Assignment: Using the entries below, write out the line with "Valle Sensors**_ </b>", the line with "[Sebastián Navia Ramírez", and every line in between, exactly as each is written.

Source texts of formatted documents:
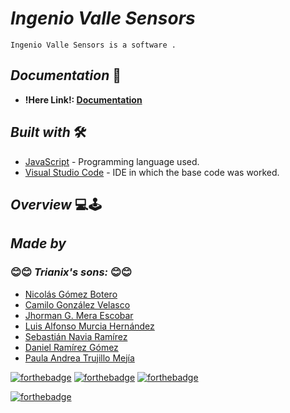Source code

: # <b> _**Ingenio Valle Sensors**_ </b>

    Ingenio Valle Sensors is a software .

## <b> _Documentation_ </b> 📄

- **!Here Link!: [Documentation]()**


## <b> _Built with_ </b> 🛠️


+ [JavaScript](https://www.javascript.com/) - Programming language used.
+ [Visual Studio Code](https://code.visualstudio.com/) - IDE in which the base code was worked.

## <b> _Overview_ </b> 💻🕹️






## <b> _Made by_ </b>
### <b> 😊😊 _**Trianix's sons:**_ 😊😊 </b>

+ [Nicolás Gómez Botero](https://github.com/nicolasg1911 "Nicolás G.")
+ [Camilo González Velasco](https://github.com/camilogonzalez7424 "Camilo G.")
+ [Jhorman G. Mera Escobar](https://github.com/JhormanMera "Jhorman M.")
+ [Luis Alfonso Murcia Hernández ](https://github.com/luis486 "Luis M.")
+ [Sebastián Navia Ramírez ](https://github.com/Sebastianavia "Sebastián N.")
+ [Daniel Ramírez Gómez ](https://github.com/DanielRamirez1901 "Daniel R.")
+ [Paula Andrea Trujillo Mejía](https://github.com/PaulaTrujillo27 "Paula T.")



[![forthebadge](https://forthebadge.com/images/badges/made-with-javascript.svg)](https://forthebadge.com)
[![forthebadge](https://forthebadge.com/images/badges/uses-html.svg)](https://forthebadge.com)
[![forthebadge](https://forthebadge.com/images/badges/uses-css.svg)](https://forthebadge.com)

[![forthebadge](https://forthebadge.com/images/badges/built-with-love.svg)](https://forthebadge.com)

Expected answer:
: # <b> _**Ingenio Valle Sensors**_ </b>

    Ingenio Valle Sensors is a software .

## <b> _Documentation_ </b> 📄

- **!Here Link!: [Documentation]()**


## <b> _Built with_ </b> 🛠️


+ [JavaScript](https://www.javascript.com/) - Programming language used.
+ [Visual Studio Code](https://code.visualstudio.com/) - IDE in which the base code was worked.

## <b> _Overview_ </b> 💻🕹️






## <b> _Made by_ </b>
### <b> 😊😊 _**Trianix's sons:**_ 😊😊 </b>

+ [Nicolás Gómez Botero](https://github.com/nicolasg1911 "Nicolás G.")
+ [Camilo González Velasco](https://github.com/camilogonzalez7424 "Camilo G.")
+ [Jhorman G. Mera Escobar](https://github.com/JhormanMera "Jhorman M.")
+ [Luis Alfonso Murcia Hernández ](https://github.com/luis486 "Luis M.")
+ [Sebastián Navia Ramírez ](https://github.com/Sebastianavia "Sebastián N.")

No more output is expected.